Rischia una condanna per omicidio colposo il sanitario che compie errori durante il travaglio e il parto di una donna, tanto da non impedire la morte del feto: la Cassazione ha stabilito che in casi del genere è legittimo contestare il reato di omicidio colposo e non, invece, la fattispecie di aborto colposo, contemplata dalla legge 194, per cui sono previste pene ben più lievi. Il caso all'esame della Corte riguardava un processo a un'ostetrica, ora condannata in via definitiva a un anno e 9 mesi di reclusione (pena sospesa), ritenuta responsabile di omicidio colposo "per imprudenza, negligenza e imperizia" in relazione alla morte di un feto durante il parto, avvenuta nel novembre 2008 in una clinica di Salerno.

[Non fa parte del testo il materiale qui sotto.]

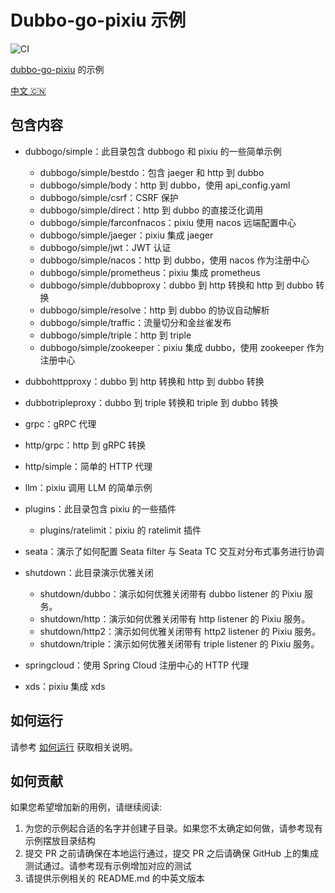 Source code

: # Dubbo-go-pixiu 示例

![CI](https://github.com/apache/dubbo-go-samples/workflows/CI/badge.svg)

[dubbo-go-pixiu](https://github.com/apache/dubbo-go-pixiu) 的示例

[中文 🇨🇳](./README_CN.md)

## 包含内容

- dubbogo/simple：此目录包含 dubbogo 和 pixiu 的一些简单示例
  - dubbogo/simple/bestdo：包含 jaeger 和 http 到 dubbo
  - dubbogo/simple/body：http 到 dubbo，使用 api_config.yaml
  - dubbogo/simple/csrf：CSRF 保护
  - dubbogo/simple/direct：http 到 dubbo 的直接泛化调用
  - dubbogo/simple/farconfnacos：pixiu 使用 nacos 远端配置中心
  - dubbogo/simple/jaeger：pixiu 集成 jaeger
  - dubbogo/simple/jwt：JWT 认证
  - dubbogo/simple/nacos：http 到 dubbo，使用 nacos 作为注册中心
  - dubbogo/simple/prometheus：pixiu 集成 prometheus
  - dubbogo/simple/dubboproxy：dubbo 到 http 转换和 http 到 dubbo 转换
  - dubbogo/simple/resolve：http 到 dubbo 的协议自动解析
  - dubbogo/simple/traffic：流量切分和金丝雀发布
  - dubbogo/simple/triple：http 到 triple
  - dubbogo/simple/zookeeper：pixiu 集成 dubbo，使用 zookeeper 作为注册中心

- dubbohttpproxy：dubbo 到 http 转换和 http 到 dubbo 转换
- dubbotripleproxy：dubbo 到 triple 转换和 triple 到 dubbo 转换

- grpc：gRPC 代理

- http/grpc：http 到 gRPC 转换
- http/simple：简单的 HTTP 代理

- llm：pixiu 调用 LLM 的简单示例

- plugins：此目录包含 pixiu 的一些插件
  - plugins/ratelimit：pixiu 的 ratelimit 插件

- seata：演示了如何配置 Seata filter 与 Seata TC 交互对分布式事务进行协调

- shutdown：此目录演示优雅关闭
  - shutdown/dubbo：演示如何优雅关闭带有 dubbo listener 的 Pixiu 服务。
  - shutdown/http：演示如何优雅关闭带有 http listener 的 Pixiu 服务。
  - shutdown/http2：演示如何优雅关闭带有 http2 listener 的 Pixiu 服务。
  - shutdown/triple：演示如何优雅关闭带有 triple listener 的 Pixiu 服务。

- springcloud：使用 Spring Cloud 注册中心的 HTTP 代理
- xds：pixiu 集成 xds

## 如何运行

请参考 [如何运行](HOWTO_CN.md) 获取相关说明。

## 如何贡献

如果您希望增加新的用例，请继续阅读:

1. 为您的示例起合适的名字并创建子目录。如果您不太确定如何做，请参考现有示例摆放目录结构
2. 提交 PR 之前请确保在本地运行通过，提交 PR 之后请确保 GitHub 上的集成测试通过。请参考现有示例增加对应的测试
3. 请提供示例相关的 README.md 的中英文版本
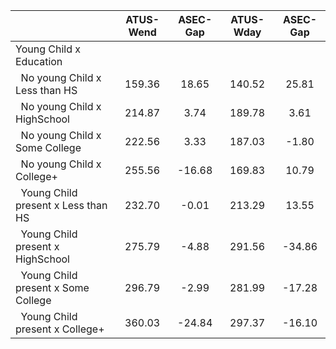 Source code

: 
|                      |    ATUS-Wend |     ASEC-Gap |    ATUS-Wday |     ASEC-Gap |
| -------------------- | :----------: | :----------: | :----------: | :----------: |
| Young Child x Education |              |              |              |              |
| &nbsp;&nbsp;No young Child x Less than HS |       159.36 |        18.65 |       140.52 |        25.81 |
| &nbsp;&nbsp;No young Child x HighSchool |       214.87 |         3.74 |       189.78 |         3.61 |
| &nbsp;&nbsp;No young Child x Some College |       222.56 |         3.33 |       187.03 |        -1.80 |
| &nbsp;&nbsp;No young Child x College+ |       255.56 |       -16.68 |       169.83 |        10.79 |
| &nbsp;&nbsp;Young Child present x Less than HS |       232.70 |        -0.01 |       213.29 |        13.55 |
| &nbsp;&nbsp;Young Child present x HighSchool |       275.79 |        -4.88 |       291.56 |       -34.86 |
| &nbsp;&nbsp;Young Child present x Some College |       296.79 |        -2.99 |       281.99 |       -17.28 |
| &nbsp;&nbsp;Young Child present x College+ |       360.03 |       -24.84 |       297.37 |       -16.10 |

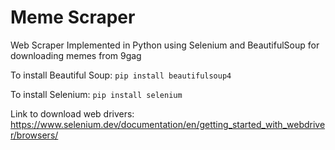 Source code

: # Meme Scraper
Web Scraper Implemented in Python using Selenium and BeautifulSoup for downloading memes from 9gag

To install Beautiful Soup:
`pip install beautifulsoup4`

To install Selenium:
`pip install selenium`

Link to download web drivers:
https://www.selenium.dev/documentation/en/getting_started_with_webdriver/browsers/

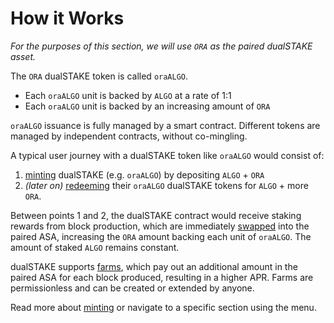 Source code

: # How it Works

_For the purposes of this section, we will use `ORA` as the paired dualSTAKE asset._

The `ORA` dualSTAKE token is called `oraALGO`.

- Each `oraALGO` unit is backed by `ALGO` at a rate of 1:1
- Each `oraALGO` unit is backed by an increasing amount of `ORA`

<div class="warning">
<code>oraALGO</code> issuance is fully managed by a smart contract. Different tokens are managed by independent contracts, without co-mingling.
</div>

A typical user journey with a dualSTAKE token like `oraALGO` would consist of:

1. [minting](./mint.html) dualSTAKE (e.g. `oraALGO`) by depositing `ALGO` + `ORA`
2. _(later on)_ [redeeming](./redeem.html) their `oraALGO` dualSTAKE tokens for `ALGO` + more `ORA`.

Between points 1 and 2, the dualSTAKE contract would receive staking rewards from block production, which are immediately [swapped](./rewards.html) into the paired ASA, increasing the `ORA` amount backing each unit of `oraALGO`. The amount of staked `ALGO` remains constant.

dualSTAKE supports [farms](./farming.html), which pay out an additional amount in the paired ASA for each block produced, resulting in a higher APR. Farms are permissionless and can be created or extended by anyone.

Read more about [minting](./mint.html) or navigate to a specific section using the menu.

L'imputata, secondo l'accusa, non aveva "tempestivamente" rilevato la "sofferenza fetale" che si era protratta per almeno mezz'ora - cosa che invece avrebbe "imposto di accelerare al massimo la fase espulsiva e l'estrazione del feto" - e aveva anche formulato al ginecologo "rassicurazioni" sul "regolare andamento del travaglio". Il feto era quindi "nato morto per asfissia perinatale". Dopo le sentenze conformi di condanna emesse dai giudici del merito, l'ostetrica aveva presentato ricorso alla Suprema Corte, lamentando "l'errata qualificazione giuridica" del fatto, da lei ritenuto aborto colposo e non omicidio colposo, sollecitando anche una trasmissione degli atti alla Consulta.

Secondo l'imputata, "la nascita del feto si realizza esclusivamente con la fuoriuscita dall'alveo materno e col compimento di un atto respiratorio", mentre nel caso in esame il feto "non aveva mai respirato autonomamente". Del tutto diversa la conclusione dei giudici del 'Palazzaccio', che hanno rigettato il ricorso: nella sentenza depositata oggi dalla quarta sezione penale, si sottolinea che "il criterio distintivo tra la fattispecie di interruzione colposa della gravidanza e quella di omicidio colposo si individua nell'inizio del travaglio e, dunque, nel raggiungimento dell'autonomia del feto, coincidendo quindi con la transizione dalla vita intrauterina e quella extrauterina". Una disciplina, questa, che la Cassazionedefinisce "priva di profili di incostituzionalità", innestata "in un quadro normativo e giurisprudenziale italiano ed internazionale di totale ampliamento della tutela della persona e della nozione di soggetto meritevole di tutela, che dal nascituro e al concepimento si è poi estesa fino all'embrione". Se non fosse così, infatti, conclude la sentenza, "alla naturale e fisiologica conclusione della gravidanza, il feto nascente sarebbe assurdamente tutelato, contro i fatti lesivi della vita individuale, solo nel caso di morte cagionata nelle condizioni di abbandono morale e materiale connesse al parto (fattispecie contemplata nell'articolo 578 del codice penale, ndr) e la mancanza di tale elemento specializzante comporterebbe un inaccettabile vuoto di tutela, stante l'impossibilità di applicare tanto il procurato aborto quanto l'omicidio".